Problem description: Scan the records for the string "numerous", then copy each line that has it.

Material shown:
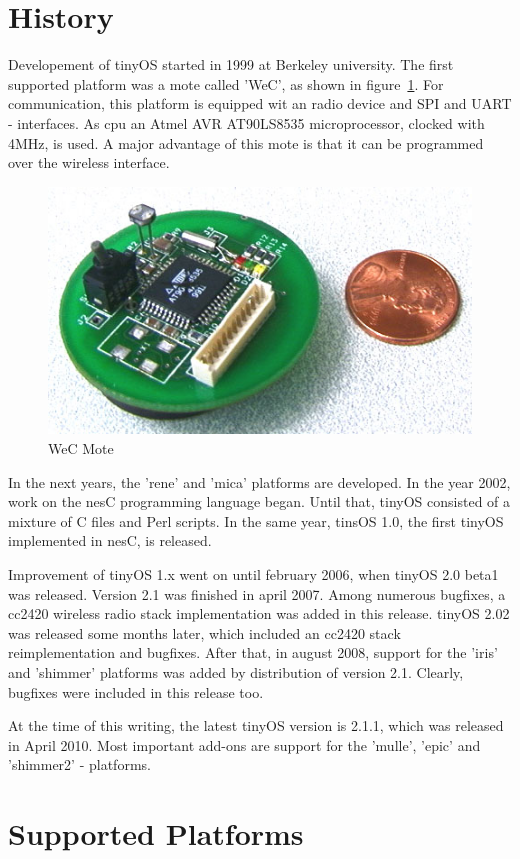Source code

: \section{History}

Developement of tinyOS started in 1999 at Berkeley university. The first supported platform was a mote 
called 'WeC', as shown in figure~\ref{fig:WeC}. For communication, this platform is equipped wit an radio device and SPI and UART - interfaces. As cpu an Atmel AVR AT90LS8535 microprocessor, clocked with 4MHz, is used. A major advantage of this mote is that it can be programmed over the wireless interface.
\begin{figure}[h]
 \centerline{\includegraphics[width=.5\columnwidth]{pics/WeC.png}}
  \caption{WeC Mote}
  \label{fig:WeC}
\end{figure}

In the next years, the 'rene' and 'mica' platforms are developed. In the year 2002, work on the nesC programming language began. Until that, tinyOS consisted of a mixture of C files and Perl scripts. In the same year, tinsOS 1.0, the first tinyOS implemented in nesC, is released. 

Improvement of tinyOS 1.x went on until february 2006, when tinyOS 2.0 beta1 was released. Version 2.1 was finished in april 2007. Among numerous bugfixes, a cc2420 wireless radio stack implementation was added in this release. tinyOS 2.02 was released some months later, which included an cc2420 stack reimplementation and bugfixes.
After that, in august 2008, support for the 'iris' and 'shimmer' platforms was added by distribution of version 2.1. Clearly, bugfixes were included in this release too.

At the time of this writing, the latest tinyOS version is 2.1.1, which was released in April 2010. Most important add-ons are support for the 'mulle', 'epic' and 'shimmer2' - platforms. 

\section{Supported Platforms}

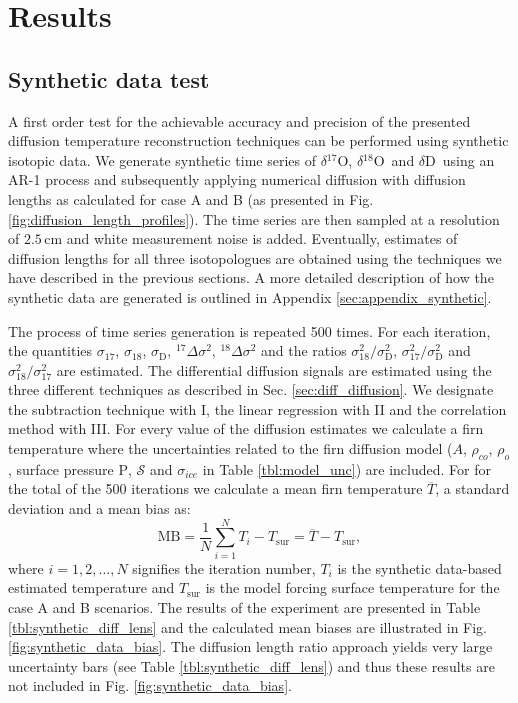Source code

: \documentclass[11pt, draftcls, onecolumn]{IEEEtran} %
\numberwithin{equation}{section}
\numberwithin{table}{section}
\numberwithin{figure}{section}
\newcommand{\delOx}{$\delta{}^{18}\mathrm{O}$}
\newcommand{\delOxb}{$\delta{}^{17}\mathrm{O}$}
\newcommand{\delD}{$\delta\mathrm{D}$}
\begin{document}
\section{Results}\label{sec:results}



\subsection{Synthetic data test} \label{sec:synthetic_results}
A first order test for the achievable accuracy and precision of the presented diffusion temperature reconstruction
techniques can be performed using synthetic isotopic data. 
We generate synthetic time series of 
\delOxb, \delOx~and \delD~using an AR-1 process and subsequently applying numerical diffusion with diffusion 
lengths as calculated for case A and B (as presented in Fig. \ref{fig:diffusion_length_profiles}).
The time series are then sampled at a resolution of $2.5\,\mathrm{cm}$ and white measurement noise is added. Eventually,
estimates of diffusion lengths for all three isotopologues are obtained using the techniques we have described 
in the previous sections. 
A more detailed description of how the synthetic data are generated is outlined in Appendix \ref{sec:appendix_synthetic}.



The process of time series generation is repeated 500 times. 
For each iteration, the quantities $\sigma_{17}$, $\sigma_{18}$,
$\sigma_\mathrm{D}$, ${}^{17}\Delta\sigma^2$, ${}^{18}\Delta\sigma^2$ and 
the ratios $\sigma^2_{18}/\sigma^2_{\mathrm{D}}$,
$\sigma^2_{17}/\sigma^2_{\mathrm{D}}$ and $\sigma^2_{18}/\sigma^2_{17}$ are estimated. 
The differential diffusion signals are estimated 
using the three different techniques as described in Sec. \ref{sec:diff_diffusion}.
We designate the subtraction technique with
I, the linear regression with II and the correlation method with III. 
For every value of the diffusion estimates we calculate a firn temperature where
the uncertainties related to the firn diffusion model ($A$, $\rho_{co}$, $\rho_o$, surface pressure $\mathrm{P}$, $\mathcal{S}$ and $\sigma_{ice}$ in Table \ref{tbl:model_unc}) are included. 
For for the total of the 500 iterations we calculate a mean firn temperature $\overline{T}$, 
a standard deviation and a mean bias as: 
\begin{equation}
\text{MB} = \frac{1}{N} \sum_{i = 1}^{N} T_i - T_{\text{sur}} = \overline{T} - T_{\text{sur}},
\end{equation}
where $i = 1,2,\dots,N$ signifies the iteration number, $T_i$ is the synthetic 
data-based estimated temperature and $T_{\text{sur}}$ is the model forcing  
surface temperature for the case A and B scenarios.
The results of the experiment are presented in Table \ref{tbl:synthetic_diff_lens} and the calculated 
mean biases are illustrated in Fig. \ref{fig:synthetic_data_bias}.
The diffusion length ratio approach yields very large uncertainty bars (see Table \ref{tbl:synthetic_diff_lens}) and thus these results are not 
included in Fig. \ref{fig:synthetic_data_bias}. 
\end{document}
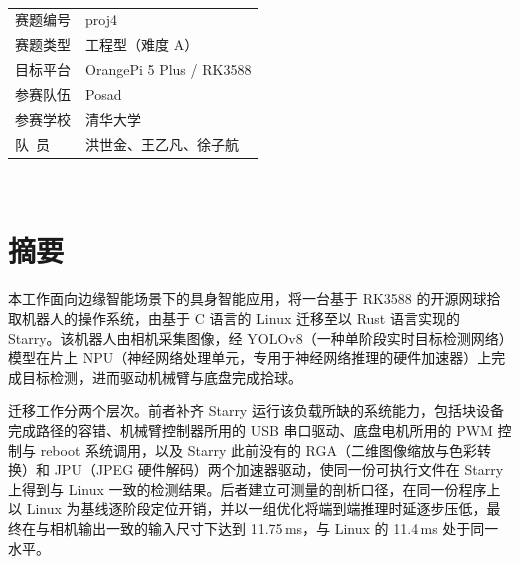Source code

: \documentclass[11pt,a4paper]{ctexart}
\begin{document}
%
%
\begin{titlepage}
\thispagestyle{empty}
\sffamily
\vspace*{1.2cm}
\\[4pt]
\noindent{\color{rulecol}\rule{\textwidth}{1.2pt}}

\vspace{3.2cm}

\vspace{0.9cm}

\vspace{2.4cm}
\noindent\begin{tabular}{@{}ll@{}}
{\color{ink!75}赛题编号} & \quad proj4\\[5pt]
{\color{ink!75}赛题类型} & \quad 工程型\quad（难度 A）\\[5pt]
{\color{ink!75}目标平台} & \quad OrangePi 5 Plus / RK3588\\[5pt]
{\color{ink!75}参赛队伍} & \quad Posad\\[5pt]
{\color{ink!75}参赛学校} & \quad 清华大学\\[5pt]
{\color{ink!75}队\quad\ 员} & \quad 洪世金、王乙凡、徐子航\\[5pt]
\end{tabular}

\vfill
\noindent{\color{rulecol}\rule{\textwidth}{0.8pt}}\\[6pt]
\end{titlepage}

%
%
\section*{摘要}

本工作面向边缘智能场景下的具身智能应用，将一台基于 RK3588 的开源网球拾取机器人的操作系统，由基于 C 语言的 Linux 迁移至以 Rust 语言实现的 Starry。该机器人由相机采集图像，经 YOLOv8（一种单阶段实时目标检测网络）模型在片上 NPU（神经网络处理单元，专用于神经网络推理的硬件加速器）上完成目标检测，进而驱动机械臂与底盘完成拾球。

迁移工作分两个层次。前者补齐 Starry 运行该负载所缺的系统能力，包括块设备完成路径的容错、机械臂控制器所用的 USB 串口驱动、底盘电机所用的 PWM 控制与 reboot 系统调用，以及 Starry 此前没有的 RGA（二维图像缩放与色彩转换）和 JPU（JPEG 硬件解码）两个加速器驱动，使同一份可执行文件在 Starry 上得到与 Linux 一致的检测结果。后者建立可测量的剖析口径，在同一份程序上以 Linux 为基线逐阶段定位开销，并以一组优化将端到端推理时延逐步压低，最终在与相机输出一致的输入尺寸下达到 11.75\,ms，与 Linux 的 11.4\,ms 处于同一水平。
\end{document}
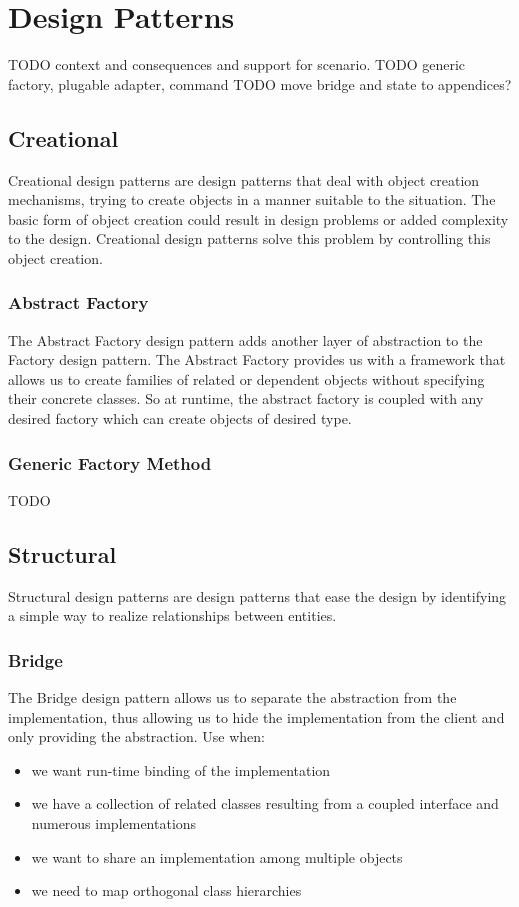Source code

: \chapter{Design Patterns}
TODO context and consequences and support for scenario.
TODO generic factory, plugable adapter, command
TODO move bridge and state to appendices?

\section{Creational}
Creational design patterns are design patterns that deal with object creation
mechanisms, trying to create objects in a manner suitable to the situation. The basic form of object
creation could result in design problems or added complexity to the design. Creational design patterns
solve this problem by controlling this object creation.

\subsection{Abstract Factory}
The Abstract Factory design pattern adds another layer of abstraction to the Factory design pattern.
The Abstract Factory provides us with a framework that allows us to create families of related or
dependent objects without specifying their concrete classes. So at runtime, the abstract factory is
coupled with any desired factory which can create objects of desired type.

\subsection{Generic Factory Method}
TODO

\section{Structural}
Structural design patterns are design patterns that ease the design by identifying a simple way to
realize relationships between entities.

\subsection{Bridge}
The Bridge design pattern allows us to separate the abstraction from the implementation, thus
allowing us to hide the implementation from the client and only providing the abstraction.
Use when:
\begin{itemize}
	\item we want run-time binding of the implementation
	\item we have a collection of related classes resulting from a coupled interface and numerous
	      implementations
	\item we want to share an implementation among multiple objects
	\item we need to map orthogonal class hierarchies
\end{itemize}

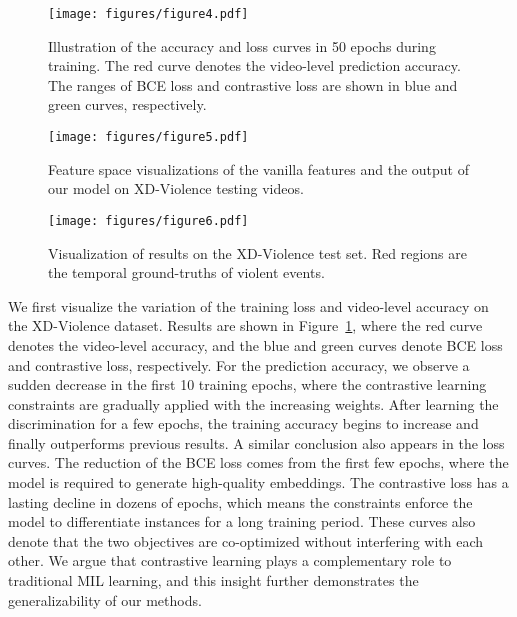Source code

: \documentclass[sigconf]{acmart}
\begin{document}
\begin{figure}[tb]
\centering
\texttt{[image: figures/figure4.pdf]}
\vspace{-2mm}
\caption{Illustration of the accuracy and loss curves in 50 epochs during training. The red curve denotes the video-level prediction accuracy. The ranges of BCE loss and contrastive loss are shown in blue and green curves, respectively.}
\vspace{-2mm}
\label{figure4}
\end{figure}

\begin{figure}[tb]
\centering
\texttt{[image: figures/figure5.pdf]}
\vspace{-2mm}
\caption{Feature space visualizations of the vanilla features and the output of our model on XD-Violence testing videos.}
\vspace{-2mm}
\label{figure5}
\end{figure}

\begin{figure*}[htbp]
\centering
\texttt{[image: figures/figure6.pdf]}
\vspace{-2mm}
\caption{Visualization of results on the XD-Violence test set. Red regions are the temporal ground-truths of violent events.}
\vspace{-3mm}
\label{figure6}
\end{figure*}

We first visualize the variation of the training loss and video-level accuracy on the XD-Violence dataset. Results are shown in Figure~\ref{figure4}, where the red curve denotes the video-level accuracy, and the blue and green curves denote BCE loss and contrastive loss, respectively. For the prediction accuracy, we observe a sudden decrease in the first 10 training epochs, where the contrastive learning constraints are gradually applied with the increasing weights. After learning the discrimination for a few epochs, the training accuracy begins to increase and finally outperforms previous results. A similar conclusion also appears in the loss curves. The reduction of the BCE loss comes from the first few epochs, where the model is required to generate high-quality embeddings. The contrastive loss has a lasting decline in dozens of epochs, which means the constraints enforce the model to differentiate instances for a long training period. These curves also denote that the two objectives are co-optimized without interfering with each other. We argue that contrastive learning plays a complementary role to traditional MIL learning, and this insight further demonstrates the generalizability of our methods.
\end{document}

Solution to this exercise:
Improvement of tinyOS 1.x went on until february 2006, when tinyOS 2.0 beta1 was released. Version 2.1 was finished in april 2007. Among numerous bugfixes, a cc2420 wireless radio stack implementation was added in this release. tinyOS 2.02 was released some months later, which included an cc2420 stack reimplementation and bugfixes.
	\item we have a collection of related classes resulting from a coupled interface and numerous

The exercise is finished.